** Data section **
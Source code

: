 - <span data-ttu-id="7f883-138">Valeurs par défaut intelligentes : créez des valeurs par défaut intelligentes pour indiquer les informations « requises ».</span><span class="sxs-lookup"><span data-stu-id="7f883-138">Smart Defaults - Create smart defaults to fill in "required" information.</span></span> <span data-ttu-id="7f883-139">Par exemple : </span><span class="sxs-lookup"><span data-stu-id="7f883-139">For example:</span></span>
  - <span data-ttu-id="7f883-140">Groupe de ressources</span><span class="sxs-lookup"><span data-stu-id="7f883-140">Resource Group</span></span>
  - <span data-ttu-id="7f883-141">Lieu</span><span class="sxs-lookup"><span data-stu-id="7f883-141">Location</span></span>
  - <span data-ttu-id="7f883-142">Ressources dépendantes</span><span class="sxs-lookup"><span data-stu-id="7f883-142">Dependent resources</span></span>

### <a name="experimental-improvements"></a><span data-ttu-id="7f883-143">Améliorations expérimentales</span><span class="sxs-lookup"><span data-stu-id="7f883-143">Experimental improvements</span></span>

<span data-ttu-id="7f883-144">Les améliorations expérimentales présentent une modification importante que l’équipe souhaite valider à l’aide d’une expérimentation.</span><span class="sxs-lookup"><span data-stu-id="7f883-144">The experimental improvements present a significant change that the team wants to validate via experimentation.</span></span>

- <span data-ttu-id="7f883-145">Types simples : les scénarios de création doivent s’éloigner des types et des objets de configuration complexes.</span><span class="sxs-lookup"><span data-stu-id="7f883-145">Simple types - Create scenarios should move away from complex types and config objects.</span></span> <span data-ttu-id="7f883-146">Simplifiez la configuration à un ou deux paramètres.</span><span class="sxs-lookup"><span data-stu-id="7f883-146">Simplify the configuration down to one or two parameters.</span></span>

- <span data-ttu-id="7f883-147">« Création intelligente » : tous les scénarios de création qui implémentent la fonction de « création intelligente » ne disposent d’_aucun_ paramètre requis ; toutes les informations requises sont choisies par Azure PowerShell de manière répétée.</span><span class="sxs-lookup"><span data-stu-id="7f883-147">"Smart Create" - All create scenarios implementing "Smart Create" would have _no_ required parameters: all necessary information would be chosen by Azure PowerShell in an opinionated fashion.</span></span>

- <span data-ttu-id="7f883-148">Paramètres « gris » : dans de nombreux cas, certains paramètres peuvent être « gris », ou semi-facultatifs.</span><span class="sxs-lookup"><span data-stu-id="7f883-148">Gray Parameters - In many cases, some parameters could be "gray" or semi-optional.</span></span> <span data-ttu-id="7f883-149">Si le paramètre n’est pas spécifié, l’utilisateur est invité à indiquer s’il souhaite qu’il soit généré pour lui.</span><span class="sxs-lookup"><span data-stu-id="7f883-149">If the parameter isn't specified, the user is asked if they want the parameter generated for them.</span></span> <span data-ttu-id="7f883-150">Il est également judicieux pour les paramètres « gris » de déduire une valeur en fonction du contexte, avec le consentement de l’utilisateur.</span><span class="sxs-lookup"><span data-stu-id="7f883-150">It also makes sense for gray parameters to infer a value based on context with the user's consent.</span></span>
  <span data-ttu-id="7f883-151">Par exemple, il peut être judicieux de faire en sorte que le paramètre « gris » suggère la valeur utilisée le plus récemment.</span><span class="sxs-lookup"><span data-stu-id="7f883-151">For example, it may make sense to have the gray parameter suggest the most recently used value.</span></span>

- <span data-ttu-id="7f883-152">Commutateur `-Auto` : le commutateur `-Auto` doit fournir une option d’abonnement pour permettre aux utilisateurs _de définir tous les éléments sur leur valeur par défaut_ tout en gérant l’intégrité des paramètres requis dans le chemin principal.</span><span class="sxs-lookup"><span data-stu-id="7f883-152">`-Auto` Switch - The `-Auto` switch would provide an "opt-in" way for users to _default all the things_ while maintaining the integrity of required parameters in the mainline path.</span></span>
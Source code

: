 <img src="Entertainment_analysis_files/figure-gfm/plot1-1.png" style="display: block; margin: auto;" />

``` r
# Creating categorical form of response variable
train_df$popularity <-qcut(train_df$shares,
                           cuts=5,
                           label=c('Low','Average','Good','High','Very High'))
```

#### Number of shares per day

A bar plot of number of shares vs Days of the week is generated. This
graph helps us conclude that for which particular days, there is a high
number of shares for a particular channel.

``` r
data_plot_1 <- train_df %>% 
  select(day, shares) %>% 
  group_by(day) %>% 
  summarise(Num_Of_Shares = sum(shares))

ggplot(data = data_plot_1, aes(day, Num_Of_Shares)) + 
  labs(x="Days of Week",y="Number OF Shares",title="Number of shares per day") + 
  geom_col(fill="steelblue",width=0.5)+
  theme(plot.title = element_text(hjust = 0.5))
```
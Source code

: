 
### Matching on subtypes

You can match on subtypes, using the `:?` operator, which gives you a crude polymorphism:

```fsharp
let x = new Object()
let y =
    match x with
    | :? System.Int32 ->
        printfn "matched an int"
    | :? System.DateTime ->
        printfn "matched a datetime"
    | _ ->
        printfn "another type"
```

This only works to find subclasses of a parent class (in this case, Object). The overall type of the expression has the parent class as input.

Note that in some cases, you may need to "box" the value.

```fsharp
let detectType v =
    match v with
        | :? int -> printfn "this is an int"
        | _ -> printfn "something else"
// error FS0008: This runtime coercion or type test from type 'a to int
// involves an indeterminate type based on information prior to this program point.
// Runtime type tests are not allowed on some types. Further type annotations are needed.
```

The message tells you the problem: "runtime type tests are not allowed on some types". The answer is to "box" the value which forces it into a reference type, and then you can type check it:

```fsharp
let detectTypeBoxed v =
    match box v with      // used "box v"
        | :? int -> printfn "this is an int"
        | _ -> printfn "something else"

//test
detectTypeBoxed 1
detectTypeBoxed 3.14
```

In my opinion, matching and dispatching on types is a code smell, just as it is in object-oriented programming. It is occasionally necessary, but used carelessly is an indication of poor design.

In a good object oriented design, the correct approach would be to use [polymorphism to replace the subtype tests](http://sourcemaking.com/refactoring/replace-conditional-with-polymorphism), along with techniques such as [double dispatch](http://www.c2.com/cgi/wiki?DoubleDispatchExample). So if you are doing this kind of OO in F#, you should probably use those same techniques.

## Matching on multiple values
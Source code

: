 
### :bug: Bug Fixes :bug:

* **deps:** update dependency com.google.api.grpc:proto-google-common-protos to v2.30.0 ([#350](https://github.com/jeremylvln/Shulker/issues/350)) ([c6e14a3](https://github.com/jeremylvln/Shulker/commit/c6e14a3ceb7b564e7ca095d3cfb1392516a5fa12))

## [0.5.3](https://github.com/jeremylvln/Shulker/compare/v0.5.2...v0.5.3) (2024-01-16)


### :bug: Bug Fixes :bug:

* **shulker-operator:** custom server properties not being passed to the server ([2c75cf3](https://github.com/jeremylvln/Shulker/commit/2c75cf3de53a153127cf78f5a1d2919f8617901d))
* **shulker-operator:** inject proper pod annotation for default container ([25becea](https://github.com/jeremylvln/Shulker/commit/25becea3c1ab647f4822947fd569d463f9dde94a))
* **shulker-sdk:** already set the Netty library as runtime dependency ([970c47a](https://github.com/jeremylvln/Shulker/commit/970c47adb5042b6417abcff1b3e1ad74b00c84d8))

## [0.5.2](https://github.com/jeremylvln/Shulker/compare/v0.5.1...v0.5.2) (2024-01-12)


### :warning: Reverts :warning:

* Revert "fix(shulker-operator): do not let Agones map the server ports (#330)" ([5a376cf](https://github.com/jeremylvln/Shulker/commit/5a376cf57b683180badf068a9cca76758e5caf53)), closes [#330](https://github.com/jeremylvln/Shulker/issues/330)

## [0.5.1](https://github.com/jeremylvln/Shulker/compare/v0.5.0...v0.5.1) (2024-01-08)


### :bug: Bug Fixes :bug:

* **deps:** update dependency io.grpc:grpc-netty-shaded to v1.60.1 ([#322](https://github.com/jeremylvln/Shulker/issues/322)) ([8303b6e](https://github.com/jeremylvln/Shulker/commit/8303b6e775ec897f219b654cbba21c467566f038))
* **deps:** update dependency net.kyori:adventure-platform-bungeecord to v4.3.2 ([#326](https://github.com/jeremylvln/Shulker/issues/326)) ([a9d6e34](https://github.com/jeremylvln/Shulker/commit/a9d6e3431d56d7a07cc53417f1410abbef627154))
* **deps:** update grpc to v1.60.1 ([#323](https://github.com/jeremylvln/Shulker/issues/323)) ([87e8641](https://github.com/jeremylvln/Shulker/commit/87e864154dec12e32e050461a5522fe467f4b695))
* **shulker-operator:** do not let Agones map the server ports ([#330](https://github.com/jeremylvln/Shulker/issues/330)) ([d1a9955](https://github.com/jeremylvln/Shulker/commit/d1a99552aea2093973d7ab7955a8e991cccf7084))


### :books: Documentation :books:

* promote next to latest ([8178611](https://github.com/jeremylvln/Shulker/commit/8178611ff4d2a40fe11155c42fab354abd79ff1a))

** Your task **
Make an exact copy of each line, beginning at the one containing "update dependency io.grpc:grpc-netty-shaded" and ending with the last line of the data, and of no other line.

** Exercise result **
* **deps:** update dependency io.grpc:grpc-netty-shaded to v1.60.1 ([#322](https://github.com/jeremylvln/Shulker/issues/322)) ([8303b6e](https://github.com/jeremylvln/Shulker/commit/8303b6e775ec897f219b654cbba21c467566f038))
* **deps:** update dependency net.kyori:adventure-platform-bungeecord to v4.3.2 ([#326](https://github.com/jeremylvln/Shulker/issues/326)) ([a9d6e34](https://github.com/jeremylvln/Shulker/commit/a9d6e3431d56d7a07cc53417f1410abbef627154))
* **deps:** update grpc to v1.60.1 ([#323](https://github.com/jeremylvln/Shulker/issues/323)) ([87e8641](https://github.com/jeremylvln/Shulker/commit/87e864154dec12e32e050461a5522fe467f4b695))
* **shulker-operator:** do not let Agones map the server ports ([#330](https://github.com/jeremylvln/Shulker/issues/330)) ([d1a9955](https://github.com/jeremylvln/Shulker/commit/d1a99552aea2093973d7ab7955a8e991cccf7084))


### :books: Documentation :books:

* promote next to latest ([8178611](https://github.com/jeremylvln/Shulker/commit/8178611ff4d2a40fe11155c42fab354abd79ff1a))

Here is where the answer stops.